104 F.3d 363
Antoine ECHOLS, Appellant,
UNITED STATES of America, Appellee.
United States Court of Appeals, Eighth Circuit.
Submitted Dec. 6, 1996.
Decided Dec. 12, 1996.
NOTICE: Eighth Circuit Rule 28A(k) governs citation of unpublished opinions and provides that they are not precedent and generally should not be cited unless relevant to establishing the doctrines of res judicata, collateral estoppel, the law of the case, or if the opinion has persuasive value on a material issue and no published opinion would serve as well.
Before FAGG, WOLLMAN, and MURPHY, Circuit Judges.
Antoine Echols appeals the district court's1 dismissal of his legal malpractice claim against his federal public defender pursuant to the Federal Tort Claims Act (FTCA), 28 U.S.C. §§ 2671-80. We affirm.
A party pursuing a tort claim under the FTCA must present the claim in writing to the appropriate administrative agency within two years of the claim's accrual. 28 U.S.C. § 2401(b).
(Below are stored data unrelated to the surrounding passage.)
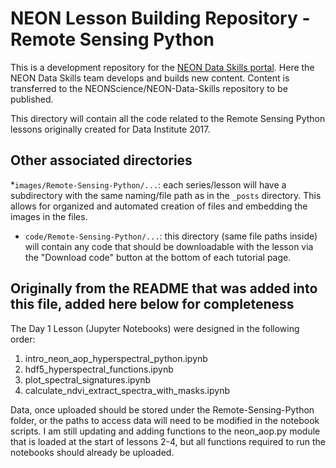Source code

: # NEON Lesson Building Repository - Remote Sensing Python
This is a development repository for the
<a href="http://www.neondataskills.org" target="_blank">NEON Data Skills portal</a>. 
Here the NEON Data Skills team develops and builds new content. Content is 
transferred to the NEONScience/NEON-Data-Skills repository to be published. 

This directory will contain all the code related to the Remote Sensing Python
lessons originally created for Data Institute 2017. 


## Other associated directories

*`images/Remote-Sensing-Python/...`: each series/lesson will have a subdirectory with the same naming/file
path as in the `_posts` directory. This allows for organized and automated 
creation of files and embedding the images in the files.  
* `code/Remote-Sensing-Python/...`: this directory (same file paths inside) will contain any code that 
should be downloadable with the lesson via the "Download code" button at the 
bottom of each tutorial page. 


## Originally from the README that was added into this file, added here below for completeness

The Day 1 Lesson (Jupyter Notebooks) were designed in the following order:

1. intro_neon_aop_hyperspectral_python.ipynb
2. hdf5_hyperspectral_functions.ipynb
3. plot_spectral_signatures.ipynb
4. calculate_ndvi_extract_spectra_with_masks.ipynb

Data, once uploaded should be stored under the Remote-Sensing-Python folder, or the paths to access data will need to be modified in the notebook scripts.
I am still updating and adding functions to the neon_aop.py module that is loaded at the start of lessons 2-4, but all functions required to run the notebooks should already be uploaded.


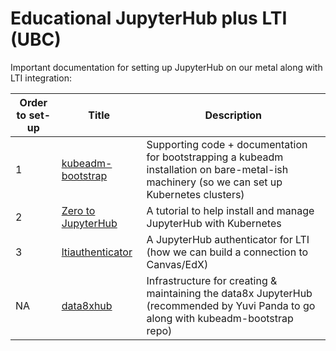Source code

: # Educational JupyterHub plus LTI (UBC)

Important documentation for setting up JupyterHub on our metal along with LTI integration:

| Order to set-up | Title | Description |
|-----------------|-------|-------------|
| 1 | [kubeadm-bootstrap](https://github.com/data-8/kubeadm-bootstrap) | Supporting code + documentation for bootstrapping a kubeadm installation on bare-metal-ish machinery (so we can set up Kubernetes clusters) |
| 2 | [Zero to JupyterHub](https://zero-to-jupyterhub.readthedocs.io/en/latest/#)| A tutorial to help install and manage JupyterHub with Kubernetes |
| 3 |  [ltiauthenticator](https://github.com/jupyterhub/ltiauthenticator)| A JupyterHub authenticator for LTI (how we can build a connection to Canvas/EdX) |
| NA | [data8xhub](https://github.com/berkeley-dsep-infra/data8xhub) | Infrastructure for creating & maintaining the data8x JupyterHub (recommended by Yuvi Panda to go along with kubeadm-bootstrap repo) |

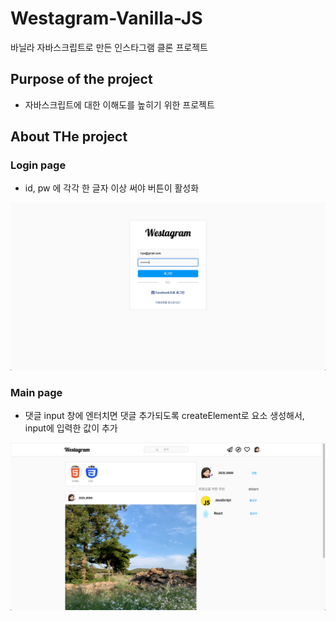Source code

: # Westagram-Vanilla-JS

바닐라 자바스크립트로 만든 인스타그램 클론 프로젝트

## Purpose of the project

- 자바스크립트에 대한 이해도를 높히기 위한 프로젝트

## About THe project

### Login page

- id, pw 에 각각 한 글자 이상 써야 버튼이 활성화

<img src="img/login.png">

### Main page

- 댓글 input 창에 엔터치면 댓글 추가되도록 createElement로 요소 생성해서, input에 입력한 값이 추가

<img src="img/main.png">
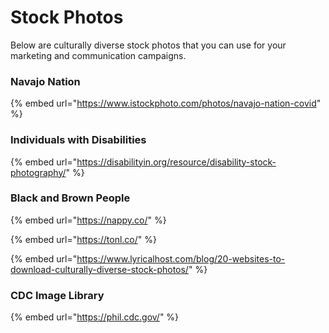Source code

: # Stock Photos

Below are culturally diverse stock photos that you can use for your marketing and communication campaigns.

### Navajo Nation

{% embed url="https://www.istockphoto.com/photos/navajo-nation-covid" %}

### Individuals with Disabilities

{% embed url="https://disabilityin.org/resource/disability-stock-photography/" %}

### Black and Brown People

{% embed url="https://nappy.co/" %}

{% embed url="https://tonl.co/" %}

{% embed url="https://www.lyricalhost.com/blog/20-websites-to-download-culturally-diverse-stock-photos/" %}

### CDC Image Library

{% embed url="https://phil.cdc.gov/" %}

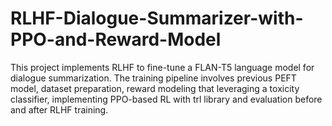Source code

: # RLHF-Dialogue-Summarizer-with-PPO-and-Reward-Model
This project implements RLHF to fine-tune a FLAN-T5 language model for dialogue summarization. The training pipeline involves previous PEFT model, dataset preparation, reward modeling that leveraging a toxicity classifier, implementing PPO-based RL with trl library and evaluation before and after RLHF training.
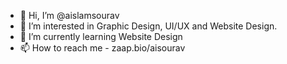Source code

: - 👋 Hi, I’m @aislamsourav
- 👀 I’m interested in Graphic Design, UI/UX and Website Design.
- 🌱 I’m currently learning Website Design
- 📫 How to reach me - zaap.bio/aisourav

<!---
aislamsourav/aislamsourav is a ✨ special ✨ repository because its `README.md` (this file) appears on your GitHub profile.
You can click the Preview link to take a look at your changes.
--->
The failure to comply with the presentment requirement bars the filing of the action in district court. Id. § 2675(a). Although Echols, as a pro se litigant, is entitled to have his complaint construed liberally, see Selland v. United States, 966 F.2d 346, 347 n. 2 (8th Cir.1992) (per curiam), cert. denied, 507 U.S. 923 (1993), we note that Echols not only concedes that he did not file an administrative claim, but also argues on appeal that exhaustion is not necessary. Therefore, the district court lacked jurisdiction because Echols did not file an administrative claim. See Farmers State Sav. Bank v. Farmers Home Admin., 866 F.2d 276, 277 (8th Cir.1989) (exhaustion is jurisdictional prerequisite). As to the sua sponte nature of the district court's dismissal, the failure to first provide Echols with formal notice was not reversible error based on Echols's argument on appeal that he did not file a claim and that exhaustion of administrative remedies was not necessary. See Smith v. Boyd, 945 F.2d 1041, 1043 (8th Cir.1991) (failure to give prior notice and opportunity to respond not reversible error when patently obvious plaintiff could not prevail on facts alleged in complaint).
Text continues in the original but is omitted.